TypeError: unhashable type: 'Int64Index'
zhijcao opened this issue · 8 comments
Hi Ben,
Thank you for your great work!
I generated topic models with 5 different topic number on the same corpus and dictionary. I can use pyLDAvis to visualize
four of them, but one got an error. Would you please like to help me with this error. I got this error on both new and old version of pyLDAvis.
Best,
Zhijun
ERROR information
TypeError Traceback (most recent call last)
in
----> 1 vismallet = gensimvis.prepare(models[3], corpus, dictionary=id2word, sort_topics=False)
~\AppData\Roaming\Python\Python38\site-packages\pyLDAvis\gensim_models.py in prepare(topic_model, corpus, dictionary, doc_topic_dist, **kwargs)
121 """
122 opts = fp.merge(_extract_data(topic_model, corpus, dictionary, doc_topic_dist), kwargs)
--> 123 return pyLDAvis.prepare(**opts)
~\AppData\Roaming\Python\Python38\site-packages\pyLDAvis_prepare.py in prepare(topic_term_dists, doc_topic_dists, doc_lengths, vocab, term_frequency, R, lambda_step, mds, n_jobs, plot_opts, sort_topics, start_index)
437 term_frequency = np.sum(term_topic_freq, axis=0)
438
--> 439 topic_info = _topic_info(topic_term_dists, topic_proportion,
440 term_frequency, term_topic_freq, vocab, lambda_step, R,
441 n_jobs, start_index)
~\AppData\Roaming\Python\Python38\site-packages\pyLDAvis_prepare.py in _topic_info(topic_term_dists, topic_proportion, term_frequency, term_topic_freq, vocab, lambda_step, R, n_jobs, start_index)
278 for ls in _job_chunks(lambda_seq, n_jobs)))

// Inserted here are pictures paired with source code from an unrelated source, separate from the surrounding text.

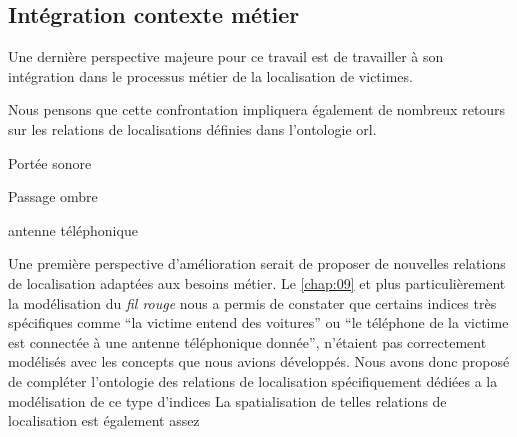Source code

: \subsection*{Intégration contexte métier}

Une dernière perspective majeure pour ce travail est de travailler à
son intégration dans le processus métier de la localisation de victimes.




Nous pensons que cette confrontation impliquera également de nombreux
retours sur les relations de localisations définies dans l'ontologie
\ac{orl}.

Portée sonore

Passage ombre

antenne téléphonique

Une première perspective d'amélioration serait de proposer de
nouvelles relations de localisation adaptées aux besoins métier. Le
\autoref{chap:09} et plus particulièrement la modélisation du
\emph{fil rouge} nous a permis de constater que certains indices très
spécifiques comme \enquote{la victime entend des voitures} ou
\enquote{le téléphone de la victime est connectée à une antenne
  téléphonique donnée}, n'étaient pas correctement modélisés avec les
concepts que nous avions développés.
%
Nous avons donc proposé de compléter l'ontologie des relations de
localisation spécifiquement dédiées a la modélisation de ce type
d'indices
%
La spatialisation de telles relations de localisation est également
assez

279 topic_dfs = map(topic_top_term_df, enumerate(top_terms.T.iterrows(), start_index))
--> 280 return pd.concat([default_term_info] + list(topic_dfs))
281
282
~\AppData\Roaming\Python\Python38\site-packages\pyLDAvis_prepare.py in topic_top_term_df(tup)
262 def topic_top_term_df(tup):
263 new_topic_id, (original_topic_id, topic_terms) = tup
--> 264 term_ix = topic_terms.unique()
265 df = pd.DataFrame({'Term': vocab[term_ix],
266 'Freq': term_topic_freq.loc[original_topic_id, term_ix],
~\AppData\Roaming\Python\Python38\site-packages\pandas\core\series.py in unique(self)
1870 Categories (3, object): ['a' < 'b' < 'c']
1871 """
-> 1872 result = super().unique()
1873 return result
1874
~\AppData\Roaming\Python\Python38\site-packages\pandas\core\base.py in unique(self)
1045 result = np.asarray(result)
1046 else:
-> 1047 result = unique1d(values)
1048
1049 return result
~\AppData\Roaming\Python\Python38\site-packages\pandas\core\algorithms.py in unique(values)
405
406 table = htable(len(values))
--> 407 uniques = table.unique(values)
408 uniques = _reconstruct_data(uniques, original.dtype, original)
409 return uniques
pandas_libs\hashtable_class_helper.pxi in pandas._libs.hashtable.PyObjectHashTable.unique()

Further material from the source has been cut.